Thought for the week, 11th June; The Faulklands

This coming Tuesday, 14th June, marks the 40th anniversary of the end of the Falklands War, the conflict between the UK and Argentina. I suspect for those of us of a certain age, this is poignant. I was a 20-year old university student at the time. A few weeks before the war broke out, I was at the Imperial War Museum in Duxford when, coincidentally, a Vulcan bomber was brought into land; retired from service to join the museum collection. Whilst the Cold War was very active at that time, this seemed a throw-back to another age. Little did I imagine thatsix weeks later one of the Vulcans still in service would be used in anger, flying half-way round the world to bomb an airfield on the Falklands. For the first time in my life, I lived in a country that was, effectively at war, albeit in a conflict very remote from Cambridge where I was living. As students, we would wait on the nightly briefings from the Ministry of Defence, with a mixture of anticipation and fear.

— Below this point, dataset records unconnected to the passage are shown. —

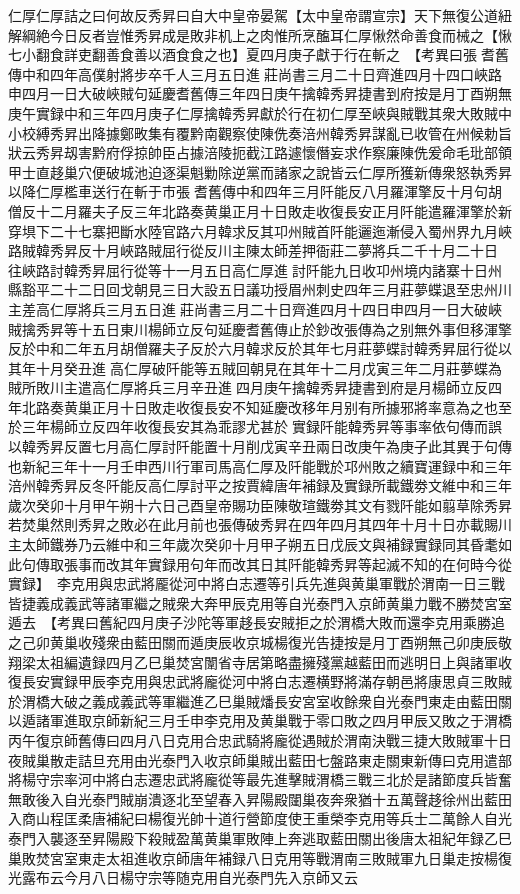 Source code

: 仁厚仁厚詰之曰何故反秀昇曰自大中皇帝晏駕【太中皇帝謂宣宗】天下無復公道紐解綱絶今日反者豈惟秀昇成是敗非机上之肉惟所烹醢耳仁厚愀然命善食而械之【愀七小翻食詳吏翻善食善以酒食食之也】夏四月庚子獻于行在斬之　【考異曰張耆舊傳中和四年高僕射將步卒千人三月五日進莊尚書三月二十日齊進四月十四口峽路申四月一日大破峽賊句延慶耆舊傳三年四日庚午擒韓秀昇捷書到府按是月丁酉朔無庚午實録中和三年四月庚子仁厚擒韓秀昇獻於行在初仁厚至峽與賊戰其衆大敗賊中小校縛秀昇出降據鄭畋集有覆黔南觀察使陳侁奏涪州韓秀昇謀亂已收管在州候勅旨狀云秀昇刼害黔府俘掠帥臣占據涪陵扼截江路遽懷僭妄求作察廉陳侁爰命毛玭部領甲士直趍巢穴便破城池迫逐渠魁勦除逆黨而諸家之說皆云仁厚所獲新傳衆怒執秀昇以降仁厚檻車送行在斬于市張耆舊傳中和四年三月阡能反八月羅渾擎反十月句胡僧反十二月羅夫子反三年北路奏黄巢正月十日敗走收復長安正月阡能遣羅渾擎於新穿埧下二十七寨把斷水陸官路六月韓求反其卭州賊首阡能邐迤漸侵入蜀州界九月峽路賊韓秀昇反十月峽路賊屈行從反川主陳太師差押衙莊二夢將兵二千十月二十日往峽路討韓秀昇屈行從等十一月五日高仁厚進討阡能九日收卭州境内諸寨十日州縣豁平二十二日回戈朝見三日大設五日議功授眉州刺史四年三月莊夢蝶退至忠州川主差高仁厚將兵三月五日進莊尚書三月二十日齊進四月十四日申四月一日大破峽賊擒秀昇等十五日東川楊師立反句延慶耆舊傳止於鈔改張傳為之别無外事但移渾擎反於中和二年五月胡僧羅夫子反於六月韓求反於其年七月莊夢蝶討韓秀昇屈行從以其年十月癸丑進高仁厚破阡能等五賊回朝見在其年十二月戊寅三年二月莊夢蝶為賊所敗川主遣高仁厚將兵三月辛丑進四月庚午擒韓秀昇捷書到府是月楊師立反四年北路奏黄巢正月十日敗走收復長安不知延慶改移年月别有所據邪將率意為之也至於三年楊師立反四年收復長安其為乖謬尤甚於實録阡能韓秀昇等事率依句傳而誤以韓秀昇反置七月高仁厚討阡能置十月削戊寅辛丑兩日改庚午為庚子此其異于句傳也新紀三年十一月壬申西川行軍司馬高仁厚及阡能戰於邛州敗之續寶運録中和三年涪州韓秀昇反冬阡能反高仁厚討平之按賈緯唐年補録及實録所載鐵劵文維中和三年歲次癸卯十月甲午朔十六日己酉皇帝賜功臣陳敬瑄鐵劵其文有戮阡能如翦草除秀昇若焚巢然則秀昇之敗必在此月前也張傳破秀昇在四年四月其四年十月十日亦載賜川主太師鐵券乃云維中和三年歲次癸卯十月甲子朔五日戊辰文與補録實録同其昏耄如此句傳取張事而改其年實録用句年而改其日其阡能韓秀昇等起滅不知的在何時今從實録】　李克用與忠武將龎從河中將白志遷等引兵先進與黄巢軍戰於渭南一日三戰皆捷義成義武等諸軍繼之賊衆大奔甲辰克用等自光泰門入京師黄巢力戰不勝焚宮室遁去　【考異曰舊紀四月庚子沙陀等軍趍長安賊拒之於渭橋大敗而還李克用乘勝追之己卯黄巢收殘衆由藍田關而遁庚辰收京城楊復光告捷按是月丁酉朔無己卯庚辰敬翔梁太祖編遺録四月乙巳巢焚宮闈省寺居第略盡擁殘黨越藍田而逃明日上與諸軍收復長安實録甲辰李克用與忠武將龐從河中將白志遷横野將滿存朝邑將康思貞三敗賊於渭橋大破之義成義武等軍繼進乙巳巢賊燔長安宮室收餘衆自光泰門東走由藍田關以遁諸軍進取京師新紀三月壬申李克用及黄巢戰于零口敗之四月甲辰又敗之于渭橋丙午復京師舊傳曰四月八日克用合忠武騎將龐從遇賊於渭南決戰三捷大敗賊軍十日夜賊巢散走詰旦充用由光泰門入收京師巢賊出藍田七盤路東走關東新傳曰克用遣部將楊守宗率河中將白志遷忠武將龐從等最先進擊賊渭橋三戰三北於是諸節度兵皆奮無敢後入自光泰門賊崩潰逐北至望春入昇陽殿闥巢夜奔衆猶十五萬聲趍徐州出藍田入商山程匡柔唐補紀曰楊復光帥十道行營節度使王重榮李克用等兵士二萬餘人自光泰門入襲逐至昇陽殿下殺賊盈萬黄巢軍敗陣上奔逃取藍田關出後唐太祖紀年録乙巳巢敗焚宮室東走太祖進收京師唐年補録八日克用等戰渭南三敗賊軍九日巢走按楊復光露布云今月八日楊守宗等随克用自光泰門先入京師又云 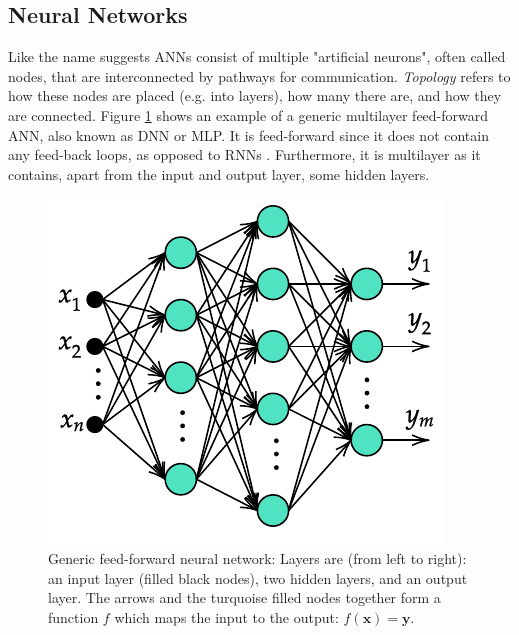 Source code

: \documentclass[../main.tex]{subfiles}
\begin{document}
\subsection{Neural Networks}
\label{sec:A-NeuralNetworks}
Like the name suggests \acp{ANN} consist of multiple "artificial neurons", often called nodes, that are interconnected by pathways for communication.
\textit{Topology} refers to how these nodes are placed (e.g. into layers), how many there are, and how they are connected.
Figure \ref{fig:generic-ann} shows an example of a generic multilayer feed-forward \ac{ANN}, also known as \ac{DNN} or \ac{MLP}.
It is feed-forward since it does not contain any feed-back loops, as opposed to \acp{RNN} \cite{Goodfellow2016, Haykin2009}. Furthermore, it is multilayer as it contains, apart from the input and output layer, some hidden layers.

\begin{figure}[ht]
    \centering
    \includegraphics{img/generic-ann-diagram}
    \caption{Generic feed-forward neural network: Layers are (from left to right): an input layer (filled black nodes), two hidden layers, and an output layer. The arrows and the turquoise filled nodes together form a function $f$ which maps the input to the output: $f(\mathbf{x})=\mathbf{y} $.}
    \label{fig:generic-ann}
\end{figure}
\end{document}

War always raises difficult questions for people of faith. Christ chose a path of non-resistance to the powers of his day, to win a once-for-all victory over evil. Even in that simple sentence, there is a clash between actions of peace and words that speak of war. The same Jesus who went peacefully to his death used a whip to clear the temple of money-traders. Whilst there are Christian traditions that reject war under any circumstances, the majority of voices accept that in a fallen world, sometimes we do need to resort to arms to prevent or correct injustice. Whilst there were some dissenting voices at the time, I suspect most would now accept that the conflict in the Falklands was a just use of force, to liberate the islanders and reverse an act of violence. I think it was Oscar Wilde who wrote “the truth is rarely pure and never simple”; sometimes we have to muddle through moral decisions as best we can and pray that God will forgive us if we get them wrong.